Dans la constellation du Lion, il y a quelques microbes unicellulaires. Niveau de conscience pas très éloigné de la pierre.
Dans la Grande Ourse, ce sont des planètes même pas complètement formées.
Autour de l'étoile de Luyten? Des météorites glacées.
Nous perdons notre temps.
Bon sang! et pendant ce temps que peuvent faire mes clients?
118. IGOR
Je suis blotti sous la margelle du puits quand, à tout hasard, un type y expédie une grenade. Je la rattrape habilement dans ma main droite et je l'examine. Modèle afghan G34, blindage carrelé. Je ne prends pas le temps de trembler, je la renvoie aussitôt. Le type a compris qu'il y a quelqu'un là-dedans et il s'empresse de l'y relancer. Je n'hésite pas et je remets la grenade en jeu.
Question de nerfs. Heureusement que le sergent m'a appris à jongler. Comme l'autre persiste, je regarde plus attentivement l'engin et constate que la goupille est obstruée. Mauvais matériel. Les Afghans ne sont pas des orfèvres en technologie de pointe. Cette grenade-là n'explosera jamais. Alors je saisis l'une des miennes, une bonne grenade russe, fabriquée par une bonne mère russe, et dont je connais par cœur le fonctionnement. J'attends pile les cinq secondes nécessaires, calcule bien ma trajectoire et l'envoie sur le bonhomme. Le type l'empoigne pour me la relancer mais, cette fois, elle lui pète dans la main.

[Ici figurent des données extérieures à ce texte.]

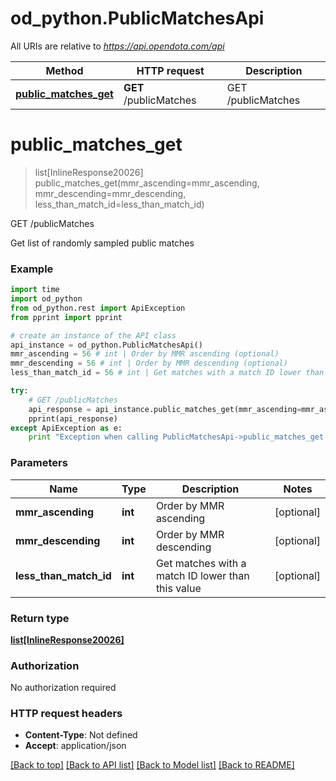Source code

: # od_python.PublicMatchesApi

All URIs are relative to *https://api.opendota.com/api*

Method | HTTP request | Description
------------- | ------------- | -------------
[**public_matches_get**](PublicMatchesApi.md#public_matches_get) | **GET** /publicMatches | GET /publicMatches


# **public_matches_get**
> list[InlineResponse20026] public_matches_get(mmr_ascending=mmr_ascending, mmr_descending=mmr_descending, less_than_match_id=less_than_match_id)

GET /publicMatches

Get list of randomly sampled public matches

### Example 
```python
import time
import od_python
from od_python.rest import ApiException
from pprint import pprint

# create an instance of the API class
api_instance = od_python.PublicMatchesApi()
mmr_ascending = 56 # int | Order by MMR ascending (optional)
mmr_descending = 56 # int | Order by MMR descending (optional)
less_than_match_id = 56 # int | Get matches with a match ID lower than this value (optional)

try: 
    # GET /publicMatches
    api_response = api_instance.public_matches_get(mmr_ascending=mmr_ascending, mmr_descending=mmr_descending, less_than_match_id=less_than_match_id)
    pprint(api_response)
except ApiException as e:
    print "Exception when calling PublicMatchesApi->public_matches_get: %s\n" % e
```

### Parameters

Name | Type | Description  | Notes
------------- | ------------- | ------------- | -------------
 **mmr_ascending** | **int**| Order by MMR ascending | [optional] 
 **mmr_descending** | **int**| Order by MMR descending | [optional] 
 **less_than_match_id** | **int**| Get matches with a match ID lower than this value | [optional] 

### Return type

[**list[InlineResponse20026]**](InlineResponse20026.md)

### Authorization

No authorization required

### HTTP request headers

 - **Content-Type**: Not defined
 - **Accept**: application/json

[[Back to top]](#) [[Back to API list]](../README.md#documentation-for-api-endpoints) [[Back to Model list]](../README.md#documentation-for-models) [[Back to README]](../README.md)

La guerre, c'est pas pour les amateurs. C'est un métier où il faut savoir rester méthodique et garder le rythme. Je sais par exemple que je ne dois pas m'attar-der trop longtemps dans ce puits. Alors je bondis au-dehors, ramasse le fusil à lunette d'un copain mort et je cours me cacher dans une des maisons. J'y trouve des autochtones, mais je les tiens en respect avec mon arme et j'enferme toute la petite famille dans la cuisine. Puis je prends position près de la fenêtre et j'observe tranquillement les environs. Grâce à ma visée laser, je dispose d'un énorme avantage sur mes adversaires. Je replace le baladeur sur mes oreilles. La Nuit sur le mont Chauve résonne à nouveau dans mes tympans. Un soldat ennemi traverse mon champ de vision. Il a soudain une lumière rouge au-dessus du sourcil. J'appuie sur la détente. Et d'un.
119. JACQUES
Je regarde mes six rats dans leur cage de verre. Ils me regardent. Le chat se tient à distance. J'ai l'impression qu'ils ont compris que je parlais d'eux. Alors ils se donnent de plus en plus en spectacle contre la vitre. Dommage que je ne puisse leur lire comment je les ai mis en scène.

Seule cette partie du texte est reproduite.